María abrió la boca para responder, pero pareció cambiar de opinión.
—No lo hagas, no es bueno –respondió finalmente.
Gabriel no hizo más preguntas al respecto, pese a no haber resuelto su duda. Sabía que no debía insistir demasiado sobre un mismo tema, sobre todo si las respuestas que recibía no eran del todo concretas, pues podía hacer enfadar a su interlocutor.
Aquello le llevó a recordar una cuestión que le había dejado de formular a la panadera por la misma razón.
—Mamá, ¿quién es Dios?
La pregunta pilló a María tan de sorpresa que a punto estuvo de atragantarse con el poco pan que le quedaba.

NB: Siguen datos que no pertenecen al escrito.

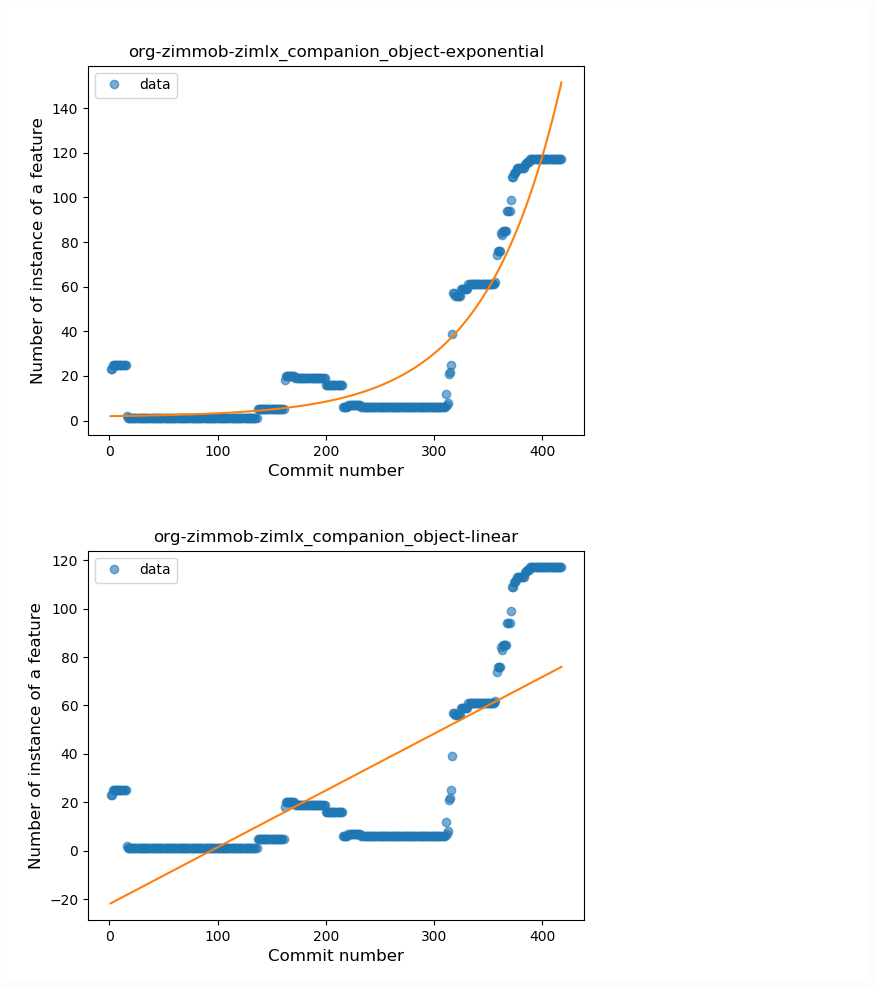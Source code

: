 ![org-zimmob-zimlx T4](../plots/org-zimmob-zimlx_companion_object_T4.png)
![org-zimmob-zimlx T1](../plots/org-zimmob-zimlx_companion_object_T1.png)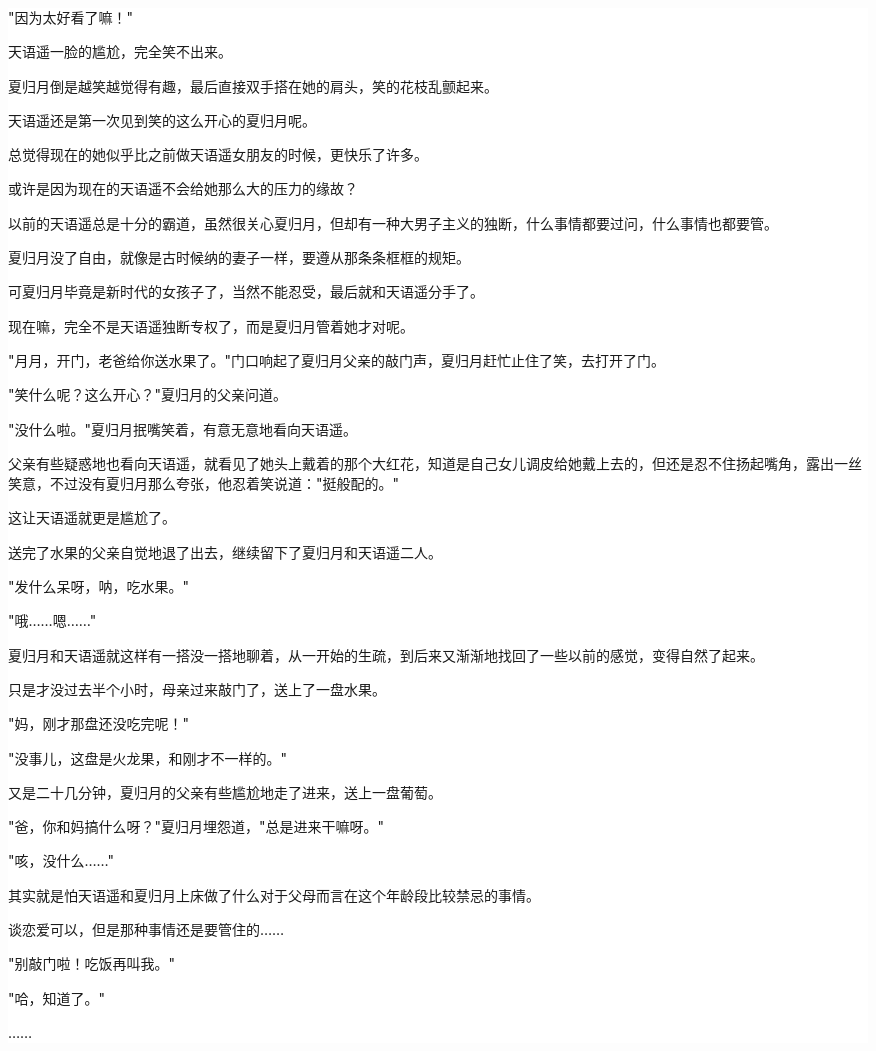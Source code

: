 "因为太好看了嘛！"

天语遥一脸的尴尬，完全笑不出来。

夏归月倒是越笑越觉得有趣，最后直接双手搭在她的肩头，笑的花枝乱颤起来。

天语遥还是第一次见到笑的这么开心的夏归月呢。

总觉得现在的她似乎比之前做天语遥女朋友的时候，更快乐了许多。

或许是因为现在的天语遥不会给她那么大的压力的缘故？

以前的天语遥总是十分的霸道，虽然很关心夏归月，但却有一种大男子主义的独断，什么事情都要过问，什么事情也都要管。

夏归月没了自由，就像是古时候纳的妻子一样，要遵从那条条框框的规矩。

可夏归月毕竟是新时代的女孩子了，当然不能忍受，最后就和天语遥分手了。

现在嘛，完全不是天语遥独断专权了，而是夏归月管着她才对呢。

"月月，开门，老爸给你送水果了。"门口响起了夏归月父亲的敲门声，夏归月赶忙止住了笑，去打开了门。

"笑什么呢？这么开心？"夏归月的父亲问道。

"没什么啦。"夏归月抿嘴笑着，有意无意地看向天语遥。

父亲有些疑惑地也看向天语遥，就看见了她头上戴着的那个大红花，知道是自己女儿调皮给她戴上去的，但还是忍不住扬起嘴角，露出一丝笑意，不过没有夏归月那么夸张，他忍着笑说道："挺般配的。"

这让天语遥就更是尴尬了。

送完了水果的父亲自觉地退了出去，继续留下了夏归月和天语遥二人。

"发什么呆呀，呐，吃水果。"

"哦……嗯……"

夏归月和天语遥就这样有一搭没一搭地聊着，从一开始的生疏，到后来又渐渐地找回了一些以前的感觉，变得自然了起来。

只是才没过去半个小时，母亲过来敲门了，送上了一盘水果。

"妈，刚才那盘还没吃完呢！"

"没事儿，这盘是火龙果，和刚才不一样的。"

又是二十几分钟，夏归月的父亲有些尴尬地走了进来，送上一盘葡萄。

"爸，你和妈搞什么呀？"夏归月埋怨道，"总是进来干嘛呀。"

"咳，没什么……"

其实就是怕天语遥和夏归月上床做了什么对于父母而言在这个年龄段比较禁忌的事情。

谈恋爱可以，但是那种事情还是要管住的……

"别敲门啦！吃饭再叫我。"

"哈，知道了。"

……
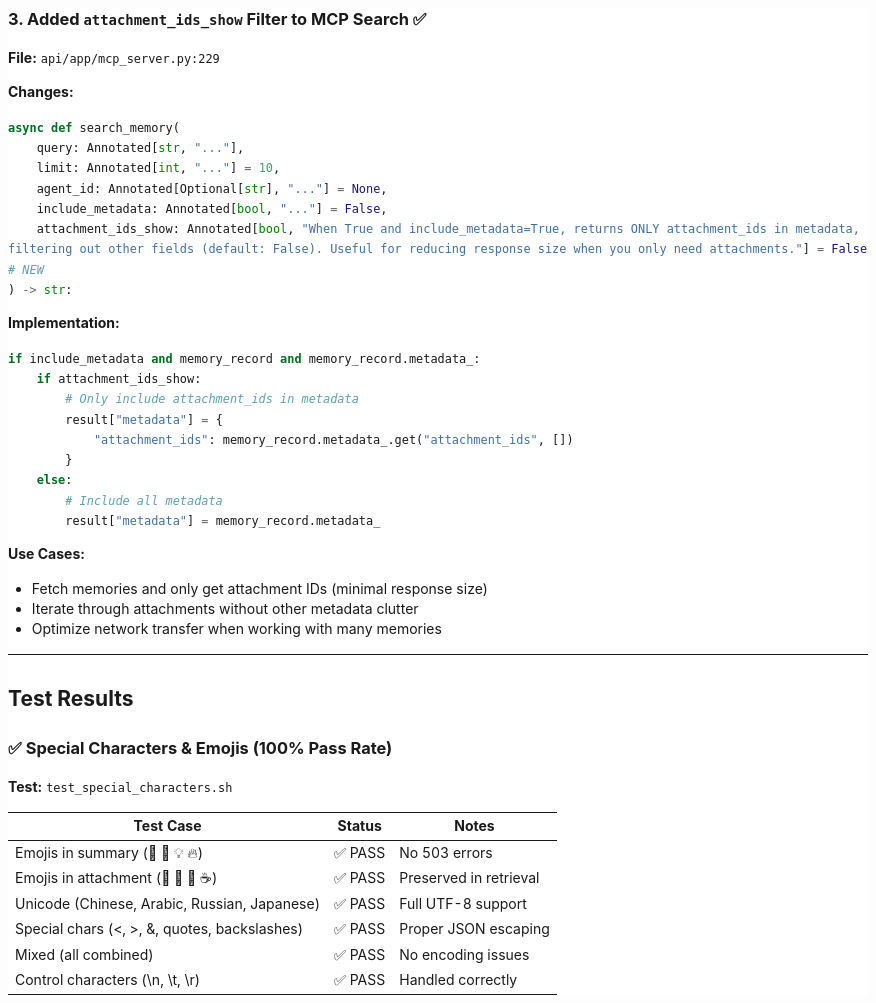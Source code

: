 ### 3. Added `attachment_ids_show` Filter to MCP Search ✅

**File:** `api/app/mcp_server.py:229`

**Changes:**
```python
async def search_memory(
    query: Annotated[str, "..."],
    limit: Annotated[int, "..."] = 10,
    agent_id: Annotated[Optional[str], "..."] = None,
    include_metadata: Annotated[bool, "..."] = False,
    attachment_ids_show: Annotated[bool, "When True and include_metadata=True, returns ONLY attachment_ids in metadata, filtering out other fields (default: False). Useful for reducing response size when you only need attachments."] = False  # NEW
) -> str:
```

**Implementation:**
```python
if include_metadata and memory_record and memory_record.metadata_:
    if attachment_ids_show:
        # Only include attachment_ids in metadata
        result["metadata"] = {
            "attachment_ids": memory_record.metadata_.get("attachment_ids", [])
        }
    else:
        # Include all metadata
        result["metadata"] = memory_record.metadata_
```

**Use Cases:**
- Fetch memories and only get attachment IDs (minimal response size)
- Iterate through attachments without other metadata clutter
- Optimize network transfer when working with many memories

---

## Test Results

### ✅ Special Characters & Emojis (100% Pass Rate)

**Test:** `test_special_characters.sh`

| Test Case | Status | Notes |
|-----------|--------|-------|
| Emojis in summary (🎉 🚀 💡 🔥) | ✅ PASS | No 503 errors |
| Emojis in attachment (🌟 🦄 🍕 ☕) | ✅ PASS | Preserved in retrieval |
| Unicode (Chinese, Arabic, Russian, Japanese) | ✅ PASS | Full UTF-8 support |
| Special chars (<, >, &, quotes, backslashes) | ✅ PASS | Proper JSON escaping |
| Mixed (all combined) | ✅ PASS | No encoding issues |
| Control characters (\n, \t, \r) | ✅ PASS | Handled correctly |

—Dios es el que ha permitido que estemos en esta situación –contestó, enfadada –. No creas en él, hijo. Dios es un engaño.
Gabriel quedó muy contrariado por la respuesta. La panadera le había dado a entender que Dios era alguien muy bueno, y en cambio su madre parecía odiarlo. Además, ¿por qué las dos sabían quién era? Debía de ser alguien muy famoso.
—Entonces, ¿Dios es malo? –preguntó, confuso.
—Dios no puede ser bueno si deja que pasen estas cosas.
Gabriel supo, una vez más, que no debía continuar con aquel tema. Ya había acabado de desayunar, así que se quedó sentado frente a la mesa en silencio, meditando las palabras de su madre y tratando de averiguar quién sería ese Dios que tan dispares opiniones levantaba.
En ese momento, la puerta de la entrada se abrió de un portazo, haciendo temblar el pequeño piso.
—¡María! –rugió una voz varonil.
Un hombre alto, gordo y escaso de pelo entró en la casa tambaleándose. Era moreno, tenía los ojos oscuros y achinados, las redondas mejillas sonrosadas y despedía un hedor que Gabriel no supo identificar.
El hombre se dirigió dando tumbos hacia María, sin preocuparse de cerrar la puerta tras de sí, y le introdujo una mano por debajo de la envejecida camiseta.
Gabriel pensó que el hombre que vivía con ellos tenía una manera peculiar de saludar a su madre. Quizás esa fuera la forma que tenían los hombres adultos de saludar a las mujeres, se le ocurrió.
—Gabriel, vete a la cama –susurró María, cabizbaja y súbitamente tensa.
El niño se quedó de piedra. Le echó un fugaz vistazo al reloj, comprobando que aquello no formaba parte de un extraño sueño y que seguía siendo temprano.
—Pero si acabamos de desayunar –replicó, presa de una inmensa confusión.
—Nos hemos levantado muy pronto, descansa un poco más.
—No tengo sueño –se quejó Gabriel.
María le dirigió una mirada dura como el mármol.
—Gabriel, a la cama –ordenó en un tono que no admitía réplica.
Asustado y profundamente sorprendido, el niño alcanzó atropelladamente al ángel, se bajó de la silla y se encerró en su minúscula habitación. Una vez dentro, encontró un sitio para la figura en la mesilla de noche, a la cabeza de su cama, y se quedó largo rato observándola, preguntándose qué mosca le habría picado a su madre.
—Protégela, por si acaso, ¿vale, ángel? –le pidió a la estatuilla –. Que no le pase nada malo.
Y, dicho esto, se acostó en su desvencijada cama, sabiendo que no se dormiría y cavilando sobre cuánto tiempo transcurriría en aquella posición.